▶ _Problem details_:
Nothing but the lines from the start of the entries below through the line containing "## [0.1.1] - Publish package" should appear in the answer, copied exactly and free of pictures.

▶ _Exercise material_:
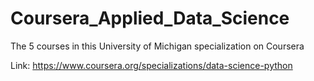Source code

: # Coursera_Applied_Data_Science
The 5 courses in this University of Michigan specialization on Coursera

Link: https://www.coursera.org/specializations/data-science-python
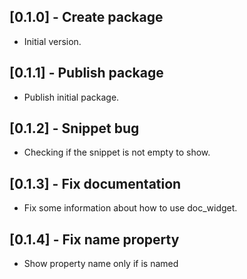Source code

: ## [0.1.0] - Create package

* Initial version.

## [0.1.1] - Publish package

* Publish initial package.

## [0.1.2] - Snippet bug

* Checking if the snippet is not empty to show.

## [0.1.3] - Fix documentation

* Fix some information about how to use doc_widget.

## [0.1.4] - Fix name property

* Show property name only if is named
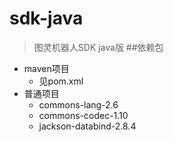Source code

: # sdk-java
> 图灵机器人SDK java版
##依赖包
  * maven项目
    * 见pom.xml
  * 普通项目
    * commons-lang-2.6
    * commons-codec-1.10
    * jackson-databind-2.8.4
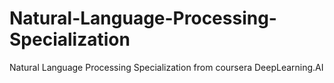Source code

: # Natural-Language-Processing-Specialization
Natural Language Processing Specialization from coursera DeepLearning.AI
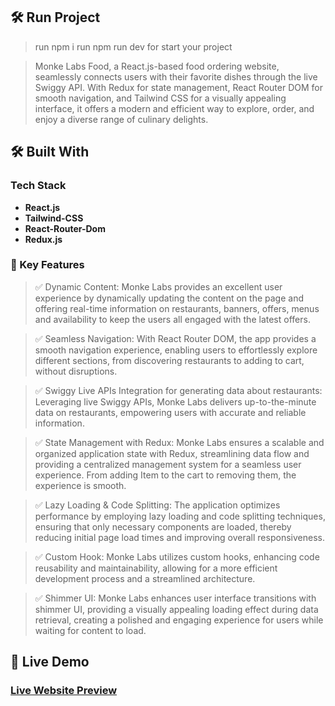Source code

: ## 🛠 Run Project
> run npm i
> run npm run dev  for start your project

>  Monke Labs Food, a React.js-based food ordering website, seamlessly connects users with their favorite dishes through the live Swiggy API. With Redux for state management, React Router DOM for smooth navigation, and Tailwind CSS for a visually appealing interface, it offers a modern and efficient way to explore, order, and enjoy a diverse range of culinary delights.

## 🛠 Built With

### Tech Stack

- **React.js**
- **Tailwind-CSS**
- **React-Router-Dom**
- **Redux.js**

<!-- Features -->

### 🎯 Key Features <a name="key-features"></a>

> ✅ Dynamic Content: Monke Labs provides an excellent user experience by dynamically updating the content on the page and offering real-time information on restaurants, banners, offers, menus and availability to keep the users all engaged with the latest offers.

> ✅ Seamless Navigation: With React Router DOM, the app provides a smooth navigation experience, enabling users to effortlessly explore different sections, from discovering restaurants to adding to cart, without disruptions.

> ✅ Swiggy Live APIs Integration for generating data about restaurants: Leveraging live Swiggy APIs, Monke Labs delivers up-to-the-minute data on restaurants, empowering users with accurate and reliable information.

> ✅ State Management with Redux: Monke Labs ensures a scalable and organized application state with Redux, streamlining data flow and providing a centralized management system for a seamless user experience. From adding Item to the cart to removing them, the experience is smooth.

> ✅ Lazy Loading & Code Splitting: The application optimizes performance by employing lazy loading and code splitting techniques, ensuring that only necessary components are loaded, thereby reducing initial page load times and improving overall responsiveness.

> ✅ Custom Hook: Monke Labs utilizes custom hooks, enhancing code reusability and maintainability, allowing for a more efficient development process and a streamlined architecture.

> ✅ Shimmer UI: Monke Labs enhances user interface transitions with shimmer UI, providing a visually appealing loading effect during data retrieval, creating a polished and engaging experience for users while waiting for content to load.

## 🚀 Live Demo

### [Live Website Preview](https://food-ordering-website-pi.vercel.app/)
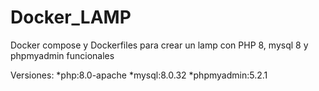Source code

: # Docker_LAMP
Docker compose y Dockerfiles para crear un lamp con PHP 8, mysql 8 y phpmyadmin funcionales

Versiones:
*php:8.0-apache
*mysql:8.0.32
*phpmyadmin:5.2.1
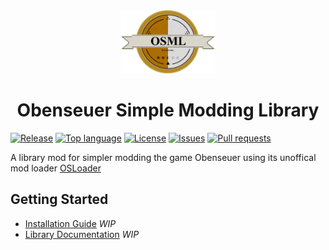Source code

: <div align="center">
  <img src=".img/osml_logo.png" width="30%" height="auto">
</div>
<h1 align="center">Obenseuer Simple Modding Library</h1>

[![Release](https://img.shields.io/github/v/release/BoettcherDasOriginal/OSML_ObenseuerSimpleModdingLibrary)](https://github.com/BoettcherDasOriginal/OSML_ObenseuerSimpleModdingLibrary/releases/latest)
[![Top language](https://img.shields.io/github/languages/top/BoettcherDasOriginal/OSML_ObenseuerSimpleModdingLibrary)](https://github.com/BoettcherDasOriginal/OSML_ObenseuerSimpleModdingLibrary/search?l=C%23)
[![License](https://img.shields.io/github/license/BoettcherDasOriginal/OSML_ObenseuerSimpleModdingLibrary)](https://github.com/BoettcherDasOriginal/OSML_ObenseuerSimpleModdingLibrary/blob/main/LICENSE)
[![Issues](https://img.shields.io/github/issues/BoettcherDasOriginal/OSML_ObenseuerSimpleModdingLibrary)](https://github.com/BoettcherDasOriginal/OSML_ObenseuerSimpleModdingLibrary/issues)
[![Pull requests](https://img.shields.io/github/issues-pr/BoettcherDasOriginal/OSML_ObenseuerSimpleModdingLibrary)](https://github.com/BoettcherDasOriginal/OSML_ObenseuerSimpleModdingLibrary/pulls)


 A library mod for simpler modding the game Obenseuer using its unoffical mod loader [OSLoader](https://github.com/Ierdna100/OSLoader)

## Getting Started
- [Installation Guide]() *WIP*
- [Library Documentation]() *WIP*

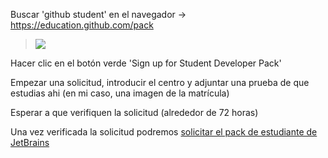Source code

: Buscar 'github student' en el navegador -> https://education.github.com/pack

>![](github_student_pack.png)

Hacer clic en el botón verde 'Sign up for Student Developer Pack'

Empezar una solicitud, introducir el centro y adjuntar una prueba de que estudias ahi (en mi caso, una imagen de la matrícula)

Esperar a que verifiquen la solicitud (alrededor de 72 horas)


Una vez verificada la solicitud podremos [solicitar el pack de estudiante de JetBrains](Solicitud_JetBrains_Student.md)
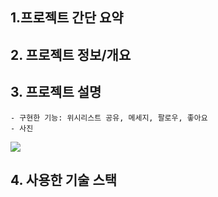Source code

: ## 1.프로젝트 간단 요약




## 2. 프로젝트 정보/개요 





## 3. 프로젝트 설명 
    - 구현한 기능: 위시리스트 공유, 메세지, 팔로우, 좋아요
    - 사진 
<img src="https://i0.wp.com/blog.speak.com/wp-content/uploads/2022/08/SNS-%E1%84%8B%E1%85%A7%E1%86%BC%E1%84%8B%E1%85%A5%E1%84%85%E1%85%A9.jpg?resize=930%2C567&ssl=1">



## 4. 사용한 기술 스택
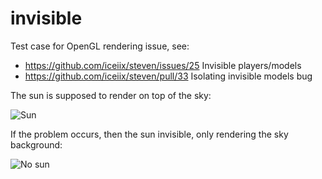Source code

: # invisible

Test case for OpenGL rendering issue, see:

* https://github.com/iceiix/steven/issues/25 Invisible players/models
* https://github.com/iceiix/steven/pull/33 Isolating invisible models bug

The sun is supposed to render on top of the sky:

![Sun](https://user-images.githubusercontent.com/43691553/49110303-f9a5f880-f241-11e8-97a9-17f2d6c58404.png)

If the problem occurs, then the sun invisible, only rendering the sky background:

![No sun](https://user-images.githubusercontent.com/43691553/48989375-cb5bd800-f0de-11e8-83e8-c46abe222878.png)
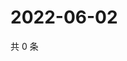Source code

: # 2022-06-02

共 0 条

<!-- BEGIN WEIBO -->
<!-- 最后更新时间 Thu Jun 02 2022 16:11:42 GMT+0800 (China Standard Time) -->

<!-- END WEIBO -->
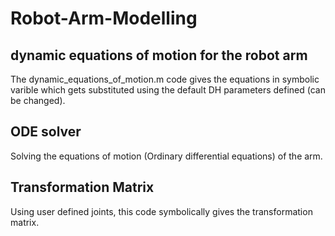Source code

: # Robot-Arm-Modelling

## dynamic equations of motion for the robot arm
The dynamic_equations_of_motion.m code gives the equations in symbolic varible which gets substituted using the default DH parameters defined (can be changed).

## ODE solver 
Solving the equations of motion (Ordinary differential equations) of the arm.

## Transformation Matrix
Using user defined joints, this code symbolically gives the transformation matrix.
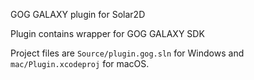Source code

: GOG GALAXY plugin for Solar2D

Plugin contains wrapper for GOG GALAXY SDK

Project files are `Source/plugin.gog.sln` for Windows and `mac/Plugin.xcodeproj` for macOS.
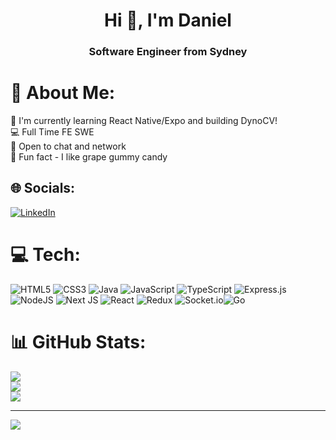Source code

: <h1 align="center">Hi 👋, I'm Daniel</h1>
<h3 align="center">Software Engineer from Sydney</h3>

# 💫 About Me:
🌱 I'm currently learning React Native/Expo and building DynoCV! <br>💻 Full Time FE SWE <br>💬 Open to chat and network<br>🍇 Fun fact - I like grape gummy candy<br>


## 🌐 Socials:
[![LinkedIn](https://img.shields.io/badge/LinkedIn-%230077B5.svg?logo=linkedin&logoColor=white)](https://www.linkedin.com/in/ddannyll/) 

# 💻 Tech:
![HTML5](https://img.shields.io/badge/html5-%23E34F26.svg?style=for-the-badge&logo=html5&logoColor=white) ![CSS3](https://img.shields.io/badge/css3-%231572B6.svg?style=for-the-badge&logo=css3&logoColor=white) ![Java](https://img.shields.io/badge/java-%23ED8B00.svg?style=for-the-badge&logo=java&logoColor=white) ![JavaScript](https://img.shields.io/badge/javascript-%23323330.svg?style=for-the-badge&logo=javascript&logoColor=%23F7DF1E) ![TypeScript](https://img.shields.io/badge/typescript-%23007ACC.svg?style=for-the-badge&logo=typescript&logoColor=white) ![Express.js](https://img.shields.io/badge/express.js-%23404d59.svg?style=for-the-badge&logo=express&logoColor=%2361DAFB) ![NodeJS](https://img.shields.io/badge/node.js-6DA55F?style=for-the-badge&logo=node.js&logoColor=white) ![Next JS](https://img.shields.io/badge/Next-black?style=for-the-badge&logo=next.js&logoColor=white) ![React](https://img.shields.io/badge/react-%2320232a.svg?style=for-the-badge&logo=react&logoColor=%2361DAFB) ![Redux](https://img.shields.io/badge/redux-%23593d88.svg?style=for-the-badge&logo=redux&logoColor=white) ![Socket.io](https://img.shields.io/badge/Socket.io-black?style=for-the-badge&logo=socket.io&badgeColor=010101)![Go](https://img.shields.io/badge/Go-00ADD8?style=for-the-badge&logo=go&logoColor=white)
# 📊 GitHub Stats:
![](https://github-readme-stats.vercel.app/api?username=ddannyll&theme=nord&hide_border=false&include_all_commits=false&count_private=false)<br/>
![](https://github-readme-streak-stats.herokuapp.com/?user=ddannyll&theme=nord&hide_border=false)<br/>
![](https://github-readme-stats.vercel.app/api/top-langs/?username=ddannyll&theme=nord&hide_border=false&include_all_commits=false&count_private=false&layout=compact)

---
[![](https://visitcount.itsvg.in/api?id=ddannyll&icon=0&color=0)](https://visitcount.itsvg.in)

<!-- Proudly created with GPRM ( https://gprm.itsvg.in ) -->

▶ _Completed task_:
Source code

: # Coursera_Applied_Data_Science
The 5 courses in this University of Michigan specialization on Coursera

Link: https://www.coursera.org/specializations/data-science-python
Source code

: ## [0.1.0] - Create package

* Initial version.

## [0.1.1] - Publish package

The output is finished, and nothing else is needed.